The solar panels used in residential projects are generally rated at around 300 Watts.
Over the past few years, however, higher-wattage panels have begun to hit the market. There are currently at least seven commercially available models rated at 500 watts or higher.
Now, a 500-watt panel can generate more power than a 300-watt panel—that's just true by definition. Which makes it natural to think that using larger panels will get you more solar energy.
But, as widespread as that assumption may be, it isn't true.
When determining how much power you're going to get from a solar system, the wattage of each individual panel is actually irrelevant.
And it turns out that, when it comes to residential solar projects, despite all the high-wattage hype, smaller-wattage panels will almost always deliver more bang for your buck.
Higher wattage = bigger & heavier
In fact, though it may sound impressive, there's really nothing particularly innovative about producing higher-wattage solar panels.
A solar panel is just a bunch of individual solar cells wired together in series. Its overall wattage is just the sum of the wattage of each of its individual cells.
So, to create higher-wattage solar panels, all you've got to do is add more cells.
But that means that increasing the wattage comes at the cost of also increasing the panel's physical size and weight.
60 vs 72-cell panels
Even before the recent advent of 500-watt-plus panels, commercially available solar panels typically came in one of two different sizes.
60-cell panels, which fall between 260–330 watts.
72-cell panels, which fall between 360–400 watts.
72-cell panels have been standard for large-scale industrial installations. Because of the extra wattage, fewer panels need to be used.
Importantly, however, the economic benefit of having to transport and install fewer panels isn't offset by any substantial increase in labor costs since large-scale projects use heavy machinery to get everything where it needs to go anyway.
The smaller-wattage advantage
But the size of 72-cell panels turns out to create a number of huge and costly headaches for residential installations.
- 60-cell panels are smaller and lighter, making them easier to install and resulting in much lower labor costs.
60-cell panels are typically around 66” x 40” and weigh around 40 pounds. Whereas 72-cell panels tend to be around the same width but an extra foot in length. They weigh in at around 48 pounds.
These differences may not sound like much. But if you’re employing a crew to carry and position panels, they become quite costly.
A 72-cell panel will likely be taller than your biggest crew member So, lugging them up to a roof that may be two or more stories high is going to be labor intensive and, hence, will significantly increase installation costs.
- 60-cell panels provide greater design flexibility.
One great challenge in designing a solar installation is often maximizing the amount of power produced so that it meets all of the homeowner’s energy needs.

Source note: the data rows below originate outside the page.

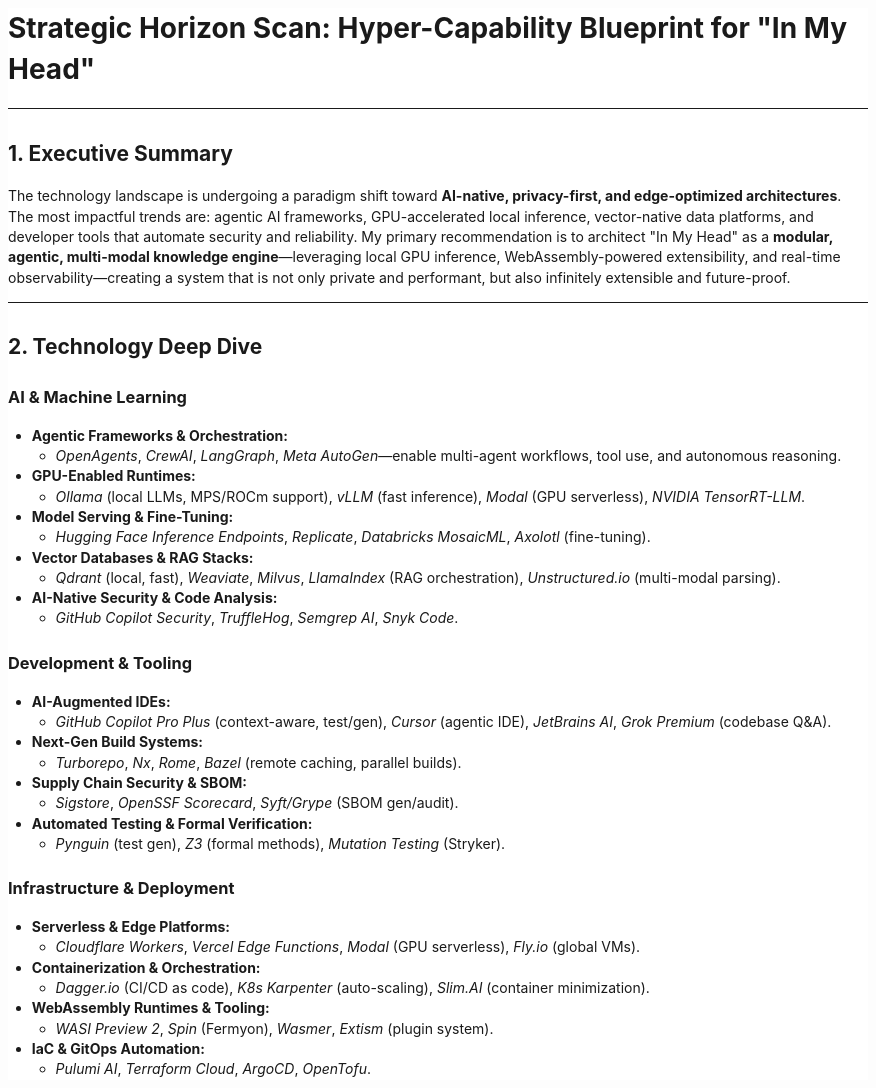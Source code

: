 # Strategic Horizon Scan: Hyper-Capability Blueprint for "In My Head"

---

## 1. Executive Summary

The technology landscape is undergoing a paradigm shift toward **AI-native, privacy-first, and edge-optimized architectures**. The most impactful trends are: agentic AI frameworks, GPU-accelerated local inference, vector-native data platforms, and developer tools that automate security and reliability. My primary recommendation is to architect "In My Head" as a **modular, agentic, multi-modal knowledge engine**—leveraging local GPU inference, WebAssembly-powered extensibility, and real-time observability—creating a system that is not only private and performant, but also infinitely extensible and future-proof.

---

## 2. Technology Deep Dive

### AI & Machine Learning

- **Agentic Frameworks & Orchestration:**  
  - *OpenAgents*, *CrewAI*, *LangGraph*, *Meta AutoGen*—enable multi-agent workflows, tool use, and autonomous reasoning.
- **GPU-Enabled Runtimes:**  
  - *Ollama* (local LLMs, MPS/ROCm support), *vLLM* (fast inference), *Modal* (GPU serverless), *NVIDIA TensorRT-LLM*.
- **Model Serving & Fine-Tuning:**  
  - *Hugging Face Inference Endpoints*, *Replicate*, *Databricks MosaicML*, *Axolotl* (fine-tuning).
- **Vector Databases & RAG Stacks:**  
  - *Qdrant* (local, fast), *Weaviate*, *Milvus*, *LlamaIndex* (RAG orchestration), *Unstructured.io* (multi-modal parsing).
- **AI-Native Security & Code Analysis:**  
  - *GitHub Copilot Security*, *TruffleHog*, *Semgrep AI*, *Snyk Code*.

### Development & Tooling

- **AI-Augmented IDEs:**  
  - *GitHub Copilot Pro Plus* (context-aware, test/gen), *Cursor* (agentic IDE), *JetBrains AI*, *Grok Premium* (codebase Q&A).
- **Next-Gen Build Systems:**  
  - *Turborepo*, *Nx*, *Rome*, *Bazel* (remote caching, parallel builds).
- **Supply Chain Security & SBOM:**  
  - *Sigstore*, *OpenSSF Scorecard*, *Syft/Grype* (SBOM gen/audit).
- **Automated Testing & Formal Verification:**  
  - *Pynguin* (test gen), *Z3* (formal methods), *Mutation Testing* (Stryker).

### Infrastructure & Deployment

- **Serverless & Edge Platforms:**  
  - *Cloudflare Workers*, *Vercel Edge Functions*, *Modal* (GPU serverless), *Fly.io* (global VMs).
- **Containerization & Orchestration:**  
  - *Dagger.io* (CI/CD as code), *K8s Karpenter* (auto-scaling), *Slim.AI* (container minimization).
- **WebAssembly Runtimes & Tooling:**  
  - *WASI Preview 2*, *Spin* (Fermyon), *Wasmer*, *Extism* (plugin system).
- **IaC & GitOps Automation:**  
  - *Pulumi AI*, *Terraform Cloud*, *ArgoCD*, *OpenTofu*.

Roof space is always limited, so the design flexibility provided by smaller 60-cell panels often turns out to be a huge advantage. Even more so given that many states and localities have fire access codes that put major additional constraints on panel placement.

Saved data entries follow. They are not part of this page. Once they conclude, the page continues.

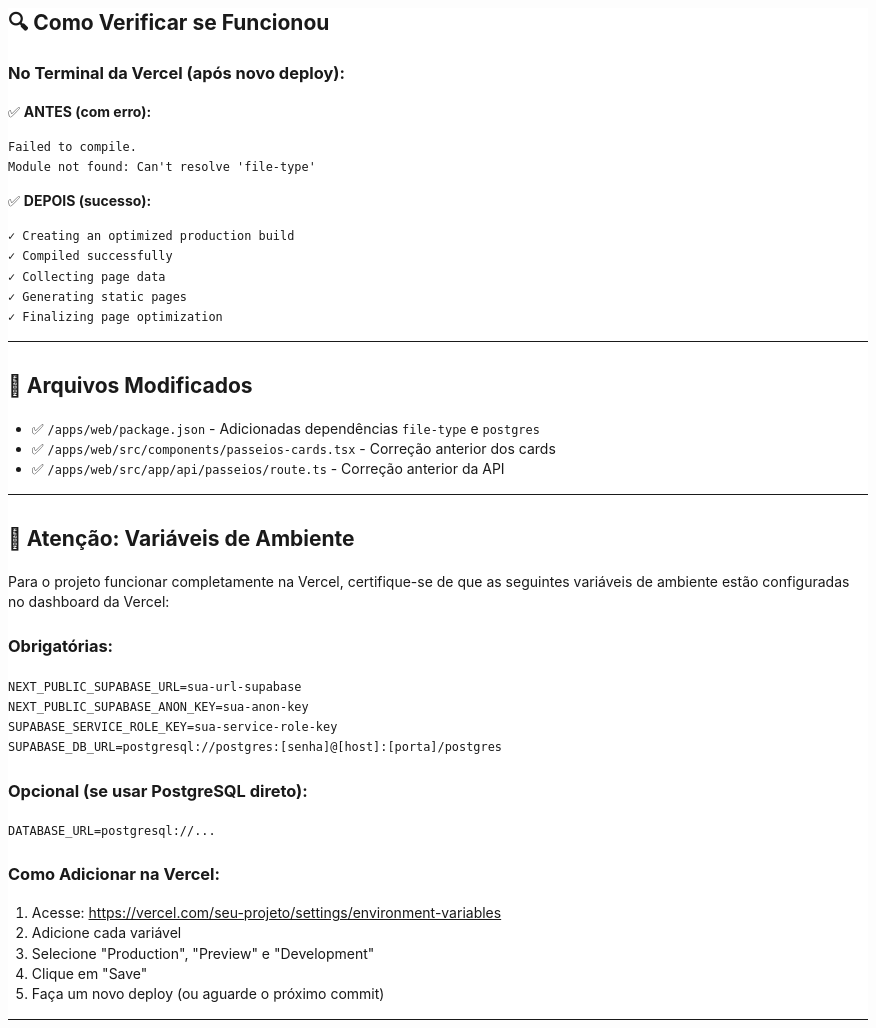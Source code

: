 
## 🔍 Como Verificar se Funcionou

### No Terminal da Vercel (após novo deploy):

✅ **ANTES (com erro):**
```
Failed to compile.
Module not found: Can't resolve 'file-type'
```

✅ **DEPOIS (sucesso):**
```
✓ Creating an optimized production build
✓ Compiled successfully
✓ Collecting page data
✓ Generating static pages
✓ Finalizing page optimization
```

---

## 📝 Arquivos Modificados

- ✅ `/apps/web/package.json` - Adicionadas dependências `file-type` e `postgres`
- ✅ `/apps/web/src/components/passeios-cards.tsx` - Correção anterior dos cards
- ✅ `/apps/web/src/app/api/passeios/route.ts` - Correção anterior da API

---

## 🚨 Atenção: Variáveis de Ambiente

Para o projeto funcionar completamente na Vercel, certifique-se de que as seguintes variáveis de ambiente estão configuradas no dashboard da Vercel:

### Obrigatórias:

```env
NEXT_PUBLIC_SUPABASE_URL=sua-url-supabase
NEXT_PUBLIC_SUPABASE_ANON_KEY=sua-anon-key
SUPABASE_SERVICE_ROLE_KEY=sua-service-role-key
SUPABASE_DB_URL=postgresql://postgres:[senha]@[host]:[porta]/postgres
```

### Opcional (se usar PostgreSQL direto):

```env
DATABASE_URL=postgresql://...
```

### Como Adicionar na Vercel:

1. Acesse: https://vercel.com/seu-projeto/settings/environment-variables
2. Adicione cada variável
3. Selecione "Production", "Preview" e "Development"
4. Clique em "Save"
5. Faça um novo deploy (ou aguarde o próximo commit)

---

Using 60 as opposed to 72-cell panels frequently allows for one or more extra rows, translating into a larger system able to meet all the homeowner’s energy needs.
Trucking companies aren’t even that fond of the non-standard-sized pallets required for the 60-cell panels which are the solar industry norm. But 72-cell panels create even bigger shipping headaches
A 78” long pallet is too big to be turned inside a freight truck. And anyone who’s ever worked a forklift will tell you that balancing a 78” pallet along its length is going to be inordinately challenging.
60-Cell Panels Make Sense
And there you have it.
Despite the hype, the size of each individual panel is completely irrelevant to meeting your energy needs. All that matters is the total size of your overall system.
As a result, because they lower labor and transportation costs as well as offer better design flexibility, 60-cell panels are likely to remain the industry standard for residential projects.